1. Continuidad en el Culto Dominical
Disposición:
• Las congregaciones sin pastor deben continuar reuniéndose en el Día del Señor para orar, cantar alabanzas y recibir la Palabra de Dios.
• Si no hay un ministro o licenciado disponible, el consistorio es responsable de dirigir los servicios y asegurar que la Palabra sea presentada (lectura de un sermón, grabación, o exhortación oral).
Comentario:
El culto no depende de la presencia de un pastor, sino de la fidelidad de la iglesia a adorar y proclamar la Palabra. El consistorio tiene la responsabilidad de garantizar que cada reunión sea edificante y centrada en Cristo, reflejando la importancia de la predicación regular, incluso en ausencia de un pastor
2. Supervisión Presbiterial
Disposición:
• El presbiterio puede supervisar iglesias sin pastor a través de un consejero ministerial o un comité.
• Esta supervisión incluye colaborar con el consistorio en el suministro del púlpito y el proceso de búsqueda y llamado pastoral.
Comentario:
La guía del presbiterio asegura que una iglesia sin pastor no quede aislada ni desatendida. La cooperación entre el presbiterio y el consistorio es esencial para que la congregación mantenga su salud espiritual y administrativa durante este período. Además, un enfoque más activo del presbiterio puede prevenir errores en el proceso de búsqueda pastoral y ayudar a discernir el llamado adecuado para la iglesia.
3. Suministro del Púlpito
Disposición:
Ordinariamente, solo ministros y licenciados de la OPC deben servir como suplentes regulares en congregaciones sin pastor.
• Otros ministros o licenciados (como los de denominaciones miembros de NAPARC) pueden ser empleados con la aprobación del presbiterio.
Comentario:
El uso de ministros y licenciados de la OPC garantiza la continuidad doctrinal y confesional en la predicación y el liderazgo. Sin embargo, en circunstancias excepcionales, la aprobación del presbiterio para usar suplentes externos asegura que estos también sean doctrinalmente sólidos y fieles a la misión de la iglesia
4. Implicaciones Prácticas
Para la Congregación:
• La adoración y la predicación regular son esenciales para la vida espiritual de la iglesia, independientemente de la presencia de un pastor.
• La congregación debe apoyar al consistorio en sus esfuerzos por mantener la adoración regular y participar activamente en el proceso de búsqueda pastoral.
Para el Consistorio:
• Asegurar un suministro constante del púlpito demuestra liderazgo fiel y responsable.
• Trabajar con el presbiterio en la búsqueda de un pastor garantiza una transición ordenada y sabia.
Para el Presbiterio:
• Proveer supervisión pastoral adicional asegura que las congregaciones sin pastor no enfrenten desafíos administrativos o espirituales solas.
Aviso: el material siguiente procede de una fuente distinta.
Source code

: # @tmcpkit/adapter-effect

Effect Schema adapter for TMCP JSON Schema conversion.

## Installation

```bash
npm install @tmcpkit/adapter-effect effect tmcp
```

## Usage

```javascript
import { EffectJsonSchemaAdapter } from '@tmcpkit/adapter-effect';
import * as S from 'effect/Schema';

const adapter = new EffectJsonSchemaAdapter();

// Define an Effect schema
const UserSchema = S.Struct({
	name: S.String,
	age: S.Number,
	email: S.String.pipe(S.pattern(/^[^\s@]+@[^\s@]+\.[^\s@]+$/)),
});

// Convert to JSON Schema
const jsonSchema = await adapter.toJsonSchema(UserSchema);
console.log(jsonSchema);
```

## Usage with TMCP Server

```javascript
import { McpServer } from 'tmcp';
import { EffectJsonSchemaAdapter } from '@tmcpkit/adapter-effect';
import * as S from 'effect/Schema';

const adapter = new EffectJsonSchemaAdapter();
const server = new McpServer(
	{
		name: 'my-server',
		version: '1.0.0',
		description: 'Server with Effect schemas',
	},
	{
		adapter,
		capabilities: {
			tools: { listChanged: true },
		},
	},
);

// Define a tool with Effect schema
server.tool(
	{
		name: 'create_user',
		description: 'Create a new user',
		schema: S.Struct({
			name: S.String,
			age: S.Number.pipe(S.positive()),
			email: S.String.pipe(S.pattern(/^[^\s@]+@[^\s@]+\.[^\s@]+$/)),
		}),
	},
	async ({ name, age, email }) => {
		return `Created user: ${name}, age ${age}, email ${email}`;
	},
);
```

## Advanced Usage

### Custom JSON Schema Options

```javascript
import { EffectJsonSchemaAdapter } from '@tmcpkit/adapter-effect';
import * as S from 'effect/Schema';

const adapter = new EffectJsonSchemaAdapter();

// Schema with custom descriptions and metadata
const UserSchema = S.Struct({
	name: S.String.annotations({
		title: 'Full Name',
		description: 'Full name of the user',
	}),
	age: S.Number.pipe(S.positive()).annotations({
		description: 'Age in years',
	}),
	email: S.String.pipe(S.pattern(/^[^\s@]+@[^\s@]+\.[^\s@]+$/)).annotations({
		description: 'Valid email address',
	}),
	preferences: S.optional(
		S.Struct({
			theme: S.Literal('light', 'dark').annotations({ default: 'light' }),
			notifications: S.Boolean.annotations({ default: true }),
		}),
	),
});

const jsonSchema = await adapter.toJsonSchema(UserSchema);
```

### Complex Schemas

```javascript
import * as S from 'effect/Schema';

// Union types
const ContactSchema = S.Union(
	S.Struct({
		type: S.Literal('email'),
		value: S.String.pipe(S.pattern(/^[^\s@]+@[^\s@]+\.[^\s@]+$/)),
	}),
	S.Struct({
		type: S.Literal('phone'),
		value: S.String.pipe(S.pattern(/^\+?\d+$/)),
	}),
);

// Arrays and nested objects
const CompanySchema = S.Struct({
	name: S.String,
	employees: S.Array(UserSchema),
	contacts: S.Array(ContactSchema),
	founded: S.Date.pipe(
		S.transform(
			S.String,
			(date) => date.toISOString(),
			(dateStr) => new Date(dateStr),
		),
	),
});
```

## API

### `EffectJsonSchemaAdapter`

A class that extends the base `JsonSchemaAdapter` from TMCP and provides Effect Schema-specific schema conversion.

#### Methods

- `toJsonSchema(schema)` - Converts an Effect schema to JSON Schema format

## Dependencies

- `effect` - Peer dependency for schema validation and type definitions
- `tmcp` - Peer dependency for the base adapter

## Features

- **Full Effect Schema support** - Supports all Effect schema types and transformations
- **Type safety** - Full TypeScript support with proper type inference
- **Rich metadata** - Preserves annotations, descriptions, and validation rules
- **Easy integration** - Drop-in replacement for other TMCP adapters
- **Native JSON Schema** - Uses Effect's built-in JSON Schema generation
• Fomentar la comunicación entre el consejero ministerial, el consistorio y la congregación mantiene la estabilidad y unidad.
5. Reflexión Final
El cuidado de una congregación sin pastor no es solo una tarea administrativa, sino un llamado a reflejar el amor y la provisión de Cristo para Su iglesia. La continuidad en la adoración y la guía pastoral por parte del consistorio y el presbiterio muestran la fortaleza del modelo presbiteriano, que prioriza el cuidado del rebaño incluso en tiempos de transición.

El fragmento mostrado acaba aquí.